5. Layer 3: Portfolio-Level Backtest

-- | Walk-forward portfolio simulation.
-- Compares signal-driven strategy to equal-weight benchmark.
evalPortfolio
  :: EvalConfig
  -> (Map Text [DailyBar] -> Map Text Signal)  -- signal function
  -> Map Text [DailyBar]                        -- full price history
  -> (PortfolioEval, PortfolioEval)             -- (strategy, benchmark)
evalPortfolio config signalFn allPrices =
  let rebalDates = generateRebalDates (ecTestStart config) (ecTestEnd config) (ecRebalanceFreq config)

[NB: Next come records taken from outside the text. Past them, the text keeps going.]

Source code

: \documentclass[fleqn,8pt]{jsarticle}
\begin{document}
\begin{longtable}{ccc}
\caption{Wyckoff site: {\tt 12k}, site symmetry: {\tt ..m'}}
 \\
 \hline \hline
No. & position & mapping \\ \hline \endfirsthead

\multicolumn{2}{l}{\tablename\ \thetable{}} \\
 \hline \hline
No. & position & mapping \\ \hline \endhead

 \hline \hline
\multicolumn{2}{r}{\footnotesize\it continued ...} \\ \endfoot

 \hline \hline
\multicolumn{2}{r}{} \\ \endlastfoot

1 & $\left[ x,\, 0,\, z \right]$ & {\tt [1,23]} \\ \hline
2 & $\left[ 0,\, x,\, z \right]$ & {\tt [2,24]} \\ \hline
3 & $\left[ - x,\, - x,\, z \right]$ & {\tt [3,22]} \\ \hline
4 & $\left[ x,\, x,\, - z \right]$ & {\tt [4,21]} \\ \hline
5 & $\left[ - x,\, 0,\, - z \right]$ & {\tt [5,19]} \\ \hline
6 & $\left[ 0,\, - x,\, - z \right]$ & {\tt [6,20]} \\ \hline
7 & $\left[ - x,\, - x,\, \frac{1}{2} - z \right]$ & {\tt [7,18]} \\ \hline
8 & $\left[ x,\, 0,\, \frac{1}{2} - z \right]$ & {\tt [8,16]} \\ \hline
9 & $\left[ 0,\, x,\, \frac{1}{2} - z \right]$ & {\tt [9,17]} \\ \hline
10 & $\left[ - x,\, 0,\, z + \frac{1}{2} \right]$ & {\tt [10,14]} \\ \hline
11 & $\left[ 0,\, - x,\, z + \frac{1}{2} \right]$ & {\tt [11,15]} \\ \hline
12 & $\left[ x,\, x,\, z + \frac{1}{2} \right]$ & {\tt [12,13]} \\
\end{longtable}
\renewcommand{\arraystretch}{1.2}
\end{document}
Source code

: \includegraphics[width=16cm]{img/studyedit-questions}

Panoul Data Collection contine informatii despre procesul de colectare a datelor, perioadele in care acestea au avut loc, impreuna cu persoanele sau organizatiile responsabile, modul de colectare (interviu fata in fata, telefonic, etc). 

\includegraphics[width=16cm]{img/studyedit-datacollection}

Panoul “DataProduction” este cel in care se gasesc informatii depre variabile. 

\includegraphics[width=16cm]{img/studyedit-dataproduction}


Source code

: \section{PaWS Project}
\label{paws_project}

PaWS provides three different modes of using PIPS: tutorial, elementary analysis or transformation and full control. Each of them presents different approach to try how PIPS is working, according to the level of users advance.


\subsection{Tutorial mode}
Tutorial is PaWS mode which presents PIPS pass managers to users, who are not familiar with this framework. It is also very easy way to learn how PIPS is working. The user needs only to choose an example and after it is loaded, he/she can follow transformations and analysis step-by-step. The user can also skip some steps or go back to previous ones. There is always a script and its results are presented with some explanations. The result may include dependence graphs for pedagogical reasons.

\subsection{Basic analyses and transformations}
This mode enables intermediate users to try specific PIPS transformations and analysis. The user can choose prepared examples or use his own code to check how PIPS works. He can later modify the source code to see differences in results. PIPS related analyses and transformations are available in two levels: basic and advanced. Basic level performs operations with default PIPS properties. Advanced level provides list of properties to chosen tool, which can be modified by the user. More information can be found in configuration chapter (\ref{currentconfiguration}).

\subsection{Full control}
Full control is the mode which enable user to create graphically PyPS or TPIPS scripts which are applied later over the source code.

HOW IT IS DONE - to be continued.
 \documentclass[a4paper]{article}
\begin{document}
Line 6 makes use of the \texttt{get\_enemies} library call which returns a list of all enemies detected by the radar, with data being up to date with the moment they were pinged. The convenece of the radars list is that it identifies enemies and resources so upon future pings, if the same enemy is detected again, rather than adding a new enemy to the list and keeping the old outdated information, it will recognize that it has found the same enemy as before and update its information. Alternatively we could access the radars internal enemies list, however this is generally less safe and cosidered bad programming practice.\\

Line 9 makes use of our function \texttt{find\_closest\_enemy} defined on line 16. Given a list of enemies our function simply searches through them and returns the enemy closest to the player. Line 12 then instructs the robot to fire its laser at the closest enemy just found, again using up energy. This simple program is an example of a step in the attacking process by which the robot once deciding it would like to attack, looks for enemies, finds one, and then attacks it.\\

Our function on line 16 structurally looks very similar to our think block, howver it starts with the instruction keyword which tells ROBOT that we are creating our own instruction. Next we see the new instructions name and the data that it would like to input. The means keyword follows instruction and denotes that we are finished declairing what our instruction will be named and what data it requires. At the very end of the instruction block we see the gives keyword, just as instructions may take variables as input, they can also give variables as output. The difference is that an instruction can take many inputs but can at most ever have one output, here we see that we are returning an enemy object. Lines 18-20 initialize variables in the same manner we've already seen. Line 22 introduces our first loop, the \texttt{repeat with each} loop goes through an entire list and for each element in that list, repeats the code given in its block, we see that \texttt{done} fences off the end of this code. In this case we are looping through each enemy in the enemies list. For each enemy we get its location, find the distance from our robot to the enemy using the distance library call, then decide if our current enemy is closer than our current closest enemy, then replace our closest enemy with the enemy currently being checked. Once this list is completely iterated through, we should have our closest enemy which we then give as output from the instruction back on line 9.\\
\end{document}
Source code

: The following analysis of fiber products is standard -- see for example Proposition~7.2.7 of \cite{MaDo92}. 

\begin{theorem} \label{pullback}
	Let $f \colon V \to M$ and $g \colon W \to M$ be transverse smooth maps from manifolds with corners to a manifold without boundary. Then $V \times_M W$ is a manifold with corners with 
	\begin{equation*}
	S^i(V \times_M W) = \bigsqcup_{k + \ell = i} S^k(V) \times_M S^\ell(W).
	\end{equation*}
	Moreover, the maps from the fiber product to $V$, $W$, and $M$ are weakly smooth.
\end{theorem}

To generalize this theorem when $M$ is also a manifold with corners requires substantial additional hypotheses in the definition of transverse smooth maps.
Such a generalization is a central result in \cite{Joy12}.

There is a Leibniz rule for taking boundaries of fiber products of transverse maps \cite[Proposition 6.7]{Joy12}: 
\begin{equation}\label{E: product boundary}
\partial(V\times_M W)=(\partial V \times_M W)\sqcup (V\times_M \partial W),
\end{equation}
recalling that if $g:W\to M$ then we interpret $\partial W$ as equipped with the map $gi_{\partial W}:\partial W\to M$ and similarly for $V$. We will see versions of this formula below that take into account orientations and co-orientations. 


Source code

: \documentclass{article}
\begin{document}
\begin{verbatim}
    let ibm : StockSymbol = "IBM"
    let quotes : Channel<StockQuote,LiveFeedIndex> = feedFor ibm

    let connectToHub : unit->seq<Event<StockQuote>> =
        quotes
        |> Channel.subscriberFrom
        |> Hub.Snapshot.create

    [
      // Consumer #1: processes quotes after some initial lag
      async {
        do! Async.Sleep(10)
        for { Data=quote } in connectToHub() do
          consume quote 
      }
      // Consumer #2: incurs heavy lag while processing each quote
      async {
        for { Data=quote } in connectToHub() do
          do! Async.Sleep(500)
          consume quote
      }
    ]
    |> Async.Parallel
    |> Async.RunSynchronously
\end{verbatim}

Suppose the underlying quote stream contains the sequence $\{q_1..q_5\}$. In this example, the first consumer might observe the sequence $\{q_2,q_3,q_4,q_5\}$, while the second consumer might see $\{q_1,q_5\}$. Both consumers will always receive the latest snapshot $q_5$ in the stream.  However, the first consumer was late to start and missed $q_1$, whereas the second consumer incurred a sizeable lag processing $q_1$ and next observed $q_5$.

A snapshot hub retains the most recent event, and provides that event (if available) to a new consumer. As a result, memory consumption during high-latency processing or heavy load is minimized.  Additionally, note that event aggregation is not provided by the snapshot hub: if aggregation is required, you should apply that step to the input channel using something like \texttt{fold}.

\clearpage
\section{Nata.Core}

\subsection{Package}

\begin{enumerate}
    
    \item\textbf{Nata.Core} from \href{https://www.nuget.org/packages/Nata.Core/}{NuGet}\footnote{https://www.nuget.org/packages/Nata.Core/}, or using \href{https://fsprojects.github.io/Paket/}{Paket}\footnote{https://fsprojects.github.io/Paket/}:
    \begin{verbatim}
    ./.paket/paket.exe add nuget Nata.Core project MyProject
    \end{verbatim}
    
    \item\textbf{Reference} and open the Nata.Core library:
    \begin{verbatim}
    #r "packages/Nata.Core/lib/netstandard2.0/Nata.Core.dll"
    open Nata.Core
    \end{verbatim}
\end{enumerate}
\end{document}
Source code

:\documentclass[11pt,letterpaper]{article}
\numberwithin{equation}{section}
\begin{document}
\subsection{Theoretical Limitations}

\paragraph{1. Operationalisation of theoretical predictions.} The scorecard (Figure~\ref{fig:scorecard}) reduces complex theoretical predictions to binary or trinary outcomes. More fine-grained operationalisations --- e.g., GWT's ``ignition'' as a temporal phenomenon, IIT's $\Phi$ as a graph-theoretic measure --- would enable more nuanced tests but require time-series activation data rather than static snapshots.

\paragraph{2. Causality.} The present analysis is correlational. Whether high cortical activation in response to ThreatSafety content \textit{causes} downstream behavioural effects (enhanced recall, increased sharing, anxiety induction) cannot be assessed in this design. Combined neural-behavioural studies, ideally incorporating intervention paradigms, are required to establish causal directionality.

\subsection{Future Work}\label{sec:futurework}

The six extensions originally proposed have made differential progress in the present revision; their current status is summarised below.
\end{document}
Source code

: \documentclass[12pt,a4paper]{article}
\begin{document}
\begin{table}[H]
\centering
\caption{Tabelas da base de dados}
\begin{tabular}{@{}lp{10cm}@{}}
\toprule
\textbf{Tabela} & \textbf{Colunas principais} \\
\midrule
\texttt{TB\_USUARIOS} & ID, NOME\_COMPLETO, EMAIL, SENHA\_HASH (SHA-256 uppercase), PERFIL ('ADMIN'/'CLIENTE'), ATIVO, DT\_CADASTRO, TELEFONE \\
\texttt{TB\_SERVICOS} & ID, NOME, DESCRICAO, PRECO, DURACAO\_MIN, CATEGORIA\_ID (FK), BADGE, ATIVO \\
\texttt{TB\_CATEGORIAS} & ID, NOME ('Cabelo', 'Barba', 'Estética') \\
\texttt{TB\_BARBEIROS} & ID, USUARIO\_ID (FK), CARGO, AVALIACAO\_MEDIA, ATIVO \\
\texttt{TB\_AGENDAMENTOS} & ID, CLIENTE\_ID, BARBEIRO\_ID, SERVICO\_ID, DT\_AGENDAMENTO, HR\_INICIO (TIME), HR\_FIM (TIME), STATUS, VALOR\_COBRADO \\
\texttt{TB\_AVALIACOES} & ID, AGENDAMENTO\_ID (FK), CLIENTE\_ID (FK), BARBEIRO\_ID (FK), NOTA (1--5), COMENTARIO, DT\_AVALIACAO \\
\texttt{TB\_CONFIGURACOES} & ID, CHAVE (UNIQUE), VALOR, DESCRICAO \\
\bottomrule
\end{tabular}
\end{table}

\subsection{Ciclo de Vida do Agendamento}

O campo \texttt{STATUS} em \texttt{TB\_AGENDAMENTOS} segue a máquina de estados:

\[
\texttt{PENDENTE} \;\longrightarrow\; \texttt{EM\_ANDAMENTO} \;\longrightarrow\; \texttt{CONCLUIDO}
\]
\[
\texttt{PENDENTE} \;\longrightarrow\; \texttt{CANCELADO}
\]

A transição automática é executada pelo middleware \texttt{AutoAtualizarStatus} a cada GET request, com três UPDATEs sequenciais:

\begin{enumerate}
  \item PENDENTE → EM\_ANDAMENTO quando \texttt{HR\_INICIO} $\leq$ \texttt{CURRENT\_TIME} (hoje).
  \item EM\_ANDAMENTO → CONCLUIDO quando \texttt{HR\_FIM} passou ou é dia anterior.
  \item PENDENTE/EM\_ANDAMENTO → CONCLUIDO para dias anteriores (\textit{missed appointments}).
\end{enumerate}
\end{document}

      -- Strategy: signal → alpha → Kelly weights
      strategyReturns = walkForwardReturns rebalDates allPrices $ \date pricesAsOf ->
        let signals = signalFn pricesAsOf
            alphaScores = combineSignals defaultSignalWeights (Map.elems signals)
            mu = toVector alphaScores
            sigma = correlationMatrix (Map.elems pricesAsOf)  -- realized cov
            weights = kellyOptimalCorrelated 0.04 mu sigma
        in weights

      -- Benchmark: equal weight across tradeable universe
      benchmarkReturns = walkForwardReturns rebalDates allPrices $ \_ _ ->
        let n = length (filter assetTradeable (ecUniverse config))
        in fromList (replicate n (1.0 / fromIntegral n))

      stratEval = computePortfolioMetrics "signal-driven" (ecTestStart config, ecTestEnd config) strategyReturns
      benchEval = computePortfolioMetrics "equal-weight" (ecTestStart config, ecTestEnd config) benchmarkReturns

  in (stratEval, benchEval)

-- | Walk forward: at each rebalance date, compute weights, hold until next date,
-- measure return.
walkForwardReturns
  :: [Day]                                        -- rebalance dates
  -> Map Text [DailyBar]                          -- price history
  -> (Day -> Map Text [DailyBar] -> Vector Double) -- weight function
  -> [(Day, Double)]                              -- (date, period return)
walkForwardReturns dates prices weightFn =
  zipWith (\d1 d2 ->
    let pricesAsOf = Map.map (filter (\b -> dbDate b <= d1)) prices
        weights = weightFn d1 pricesAsOf
        -- Period return = weighted sum of individual asset returns
        assetReturns = Map.map (periodReturn d1 d2) prices
        portfolioReturn = dot weights (toVector assetReturns)
    in (d1, portfolioReturn)
    ) dates (tail dates)

-- | Compute standard portfolio metrics from a return series.
computePortfolioMetrics :: Text -> (Day, Day) -> [(Day, Double)] -> PortfolioEval
computePortfolioMetrics name period returns =
  let rets = map snd returns
      cumulative = scanl1 (*) (map (+ 1) rets)
      totalReturn = last cumulative - 1
      years = fromIntegral (diffDays (snd period) (fst period)) / 365.25
      annualized = (1 + totalReturn) ** (1 / years) - 1
      sharpe = mean rets / standardDeviation rets * sqrt 252
      maxDD = maxDrawdown cumulative
      winRate = fromIntegral (length (filter (> 0) rets)) / fromIntegral (length rets)
      calmar = if maxDD > 0 then annualized / maxDD else 0
  in PortfolioEval
       { peStrategy = name
       , pePeriod = period
       , peTotalReturn = totalReturn
       , peAnnualizedReturn = annualized
       , peSharpeRatio = sharpe
       , peMaxDrawdown = maxDD
       , peAnnualTurnover = 0  -- TODO: track from weight changes
       , peWinRate = winRate
       , peCalmarRatio = calmar
       }

maxDrawdown :: [Double] -> Double
maxDrawdown cumReturns =
  let peaks = scanl1 max cumReturns
      drawdowns = zipWith (\peak val -> (peak - val) / peak) peaks cumReturns
  in maximum drawdowns

6. Agent-Specific Evals (Phase 3)

These only apply when LLM agents are involved (insider + macro agents).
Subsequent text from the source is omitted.